March 2021: Working through the Ellsworth summary of earthquakes in Oklahoma. It’s a brilliant summary, covering the background of induced seismicity studies in the USA and this unintended experiment in triggered earthquakes. Initial impression is that the scale of land use and fluid disposal holds up as an analogue. Maybe. Impressive that the largest American modern earthquake east of the Rockies was an induced event in Oklahoma! Magnitude 6 no less.

March 2021: Interesting similarity in the background seismicity for the North Sea gigatonne storage areas and Oklahoma before the fracking. Both in terms of magnitude and frequency, both regions appear to have a similar profile of occasional earthquakes that barely register as ‘events’ in the public consciousness but fit on a Gutenberg-Richter trend as the infrequent upper-bound expression of more frequent smaller earthquakes that suggest a low seismicity area creaking and occasionally crackling in a field of intracratonic stresses.

May 2021: I’ve been busy writing up the gap work relating to net zero demand and immature CO2 storage resources. It’s increasingly relevant to gigatonne storage as the European policy is indicative of a global supply squeeze that will likely focus 80% of storage delivery into the 2030s and 2040s. This effectively doubles demand on top of the doubling entailed in a shift from 2ºC to 1.5ºC as the acceptable limit. So, this will push storage rates to their technical limit. Reasonable to ask if that limit will be public perception and government regulation of induced seismicity.

August 2021: Mind the gap since last entry. Finished gap work and drafted for submission. The scale and rate of required storage globally and in the North Sea is truly extraordinary. To a first approximation, the only waste disposal industry that has ever approached this amount of subsurface injection is the fracking-associated produced water disposal in North America. This makes a proper understanding of the Oklahoma induced seismicity vital, as it is sure to draw lazy comparisons that play on the anxiety associated with all earthquakes. Question is, does the analogue comparison hold?

August 2021: Short answer is no.

September 2021: The more I dig into Oklahoma, the more of an anomaly it becomes. It is neither representative of seismic response in most States that have seen similar levels of fracking, nor does the analogue comparison with CO2 storage in the North Sea hold up. The premise is beginning to unravel, but good to get there in case the comparison is made by others in the future. Questions arising regarding the pressure model.

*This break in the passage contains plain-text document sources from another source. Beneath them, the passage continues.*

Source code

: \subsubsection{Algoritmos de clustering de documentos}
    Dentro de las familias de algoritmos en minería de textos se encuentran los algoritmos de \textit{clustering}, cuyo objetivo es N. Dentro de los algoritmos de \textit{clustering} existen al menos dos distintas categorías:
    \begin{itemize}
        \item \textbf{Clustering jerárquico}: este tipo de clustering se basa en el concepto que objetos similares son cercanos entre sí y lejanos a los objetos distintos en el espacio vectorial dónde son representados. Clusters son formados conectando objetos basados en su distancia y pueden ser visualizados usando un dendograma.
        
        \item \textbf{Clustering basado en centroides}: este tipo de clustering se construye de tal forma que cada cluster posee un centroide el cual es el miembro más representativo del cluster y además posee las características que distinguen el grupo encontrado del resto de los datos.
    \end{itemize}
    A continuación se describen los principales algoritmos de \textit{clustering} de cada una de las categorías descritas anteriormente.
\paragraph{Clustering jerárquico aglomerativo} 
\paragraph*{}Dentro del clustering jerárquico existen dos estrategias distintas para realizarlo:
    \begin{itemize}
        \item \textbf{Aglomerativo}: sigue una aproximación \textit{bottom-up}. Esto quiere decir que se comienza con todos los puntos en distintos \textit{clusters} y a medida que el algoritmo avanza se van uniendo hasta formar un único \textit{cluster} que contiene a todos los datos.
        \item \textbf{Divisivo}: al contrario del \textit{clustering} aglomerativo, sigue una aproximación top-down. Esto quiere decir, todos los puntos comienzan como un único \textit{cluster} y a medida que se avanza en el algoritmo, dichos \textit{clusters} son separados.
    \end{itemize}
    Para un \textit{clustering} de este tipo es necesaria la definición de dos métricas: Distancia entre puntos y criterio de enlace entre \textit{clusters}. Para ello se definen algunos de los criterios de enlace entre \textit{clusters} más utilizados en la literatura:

October 2021: Now convinced that while the observed correlation (injection activity and earthquakes) is strong and clear, the inferred correlation (pressure change and fault failure) is unproven. While Oklahoma earthquakes were clearly caused by the injected wastewater, the highly cited papers include an inferred correlation for pressure as the ‘obvious’ causative mechanism. The pressure models are terrible. Appear to be poorly constructed, over-simplified and weak representations of the subsurface geology, based on poor data control. The visually convincing pressure blush underplays the extraordinarily small magnitude of the inferred (i.e. simulated) pressure changes. These are not measured or tested in any way. It’s just another superficially convincing pressure model that does not add up.

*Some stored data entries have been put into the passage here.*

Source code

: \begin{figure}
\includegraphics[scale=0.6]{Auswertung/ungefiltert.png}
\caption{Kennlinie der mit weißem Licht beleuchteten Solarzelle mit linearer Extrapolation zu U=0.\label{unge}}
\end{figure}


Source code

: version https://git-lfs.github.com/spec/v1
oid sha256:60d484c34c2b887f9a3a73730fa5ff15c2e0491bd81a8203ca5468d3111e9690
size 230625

October 2021: So, the Oklahoma pressure models are pretty much unbelievable. Pressure changes of approximately 10 kPa are difficult to measure at a depth of a few kms without sensitive in-situ monitoring. There are no measurements, none, to back up the models. For context, the models infer pressure changes of less than 10 kPa/month, or 1/10th of an atmosphere. It is hard to believe that the faults associated with the seismic swarm are being triggered by sub-10 kPa changes on a monthly timescale.

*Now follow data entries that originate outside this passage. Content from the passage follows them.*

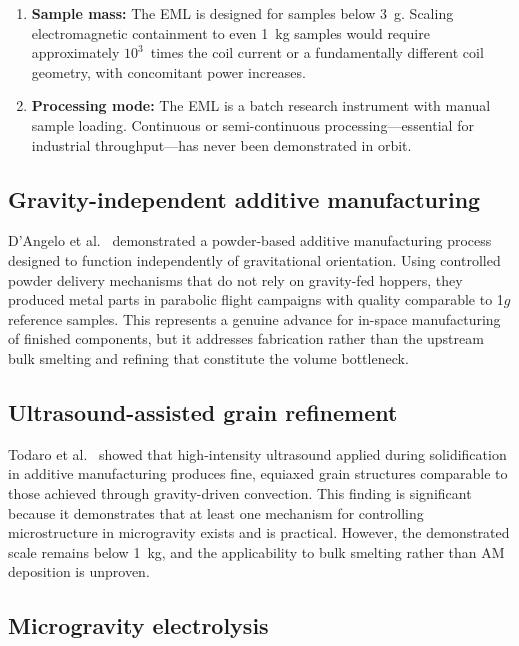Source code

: \documentclass[preprint,12pt]{elsarticle}
\begin{document}
\begin{enumerate}
    \item \textbf{Sample mass:} The EML is designed for samples below 3~g. Scaling electromagnetic containment to even 1~kg samples would require approximately $10^3$~times the coil current or a fundamentally different coil geometry, with concomitant power increases.
    \item \textbf{Processing mode:} The EML is a batch research instrument with manual sample loading. Continuous or semi-continuous processing---essential for industrial throughput---has never been demonstrated in orbit.
\end{enumerate}

\subsection{Gravity-independent additive manufacturing}

D'Angelo et al.\ \cite{dangelo2021} demonstrated a powder-based additive manufacturing process designed to function independently of gravitational orientation. Using controlled powder delivery mechanisms that do not rely on gravity-fed hoppers, they produced metal parts in parabolic flight campaigns with quality comparable to 1$g$ reference samples. This represents a genuine advance for in-space manufacturing of finished components, but it addresses fabrication rather than the upstream bulk smelting and refining that constitute the volume bottleneck.

\subsection{Ultrasound-assisted grain refinement}

Todaro et al.\ \cite{todaro2020} showed that high-intensity ultrasound applied during solidification in additive manufacturing produces fine, equiaxed grain structures comparable to those achieved through gravity-driven convection. This finding is significant because it demonstrates that at least one mechanism for controlling microstructure in microgravity exists and is practical. However, the demonstrated scale remains below 1~kg, and the applicability to bulk smelting rather than AM deposition is unproven.

\subsection{Microgravity electrolysis}
\end{document}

November 2021: The narrative of the write-up has shifted towards explaining the non-representative behaviour of Oklahoma with respect to fracked shale plays in North America and its unlikely suitability as an analogue for the North Sea and CO2 storage with respect to seismic hazard, though a number of lessons can be learnt. Firstly, the media and the public respond strongly to the emotive nature of ‘earthquakes’. Magnitude, frequency and impact all play a role, though any earthquake will do in a pinch on a slow news day. Public understanding and media responsibility remain key to stakeholder perception of the significance of induced seismicity associated with subsurface industries.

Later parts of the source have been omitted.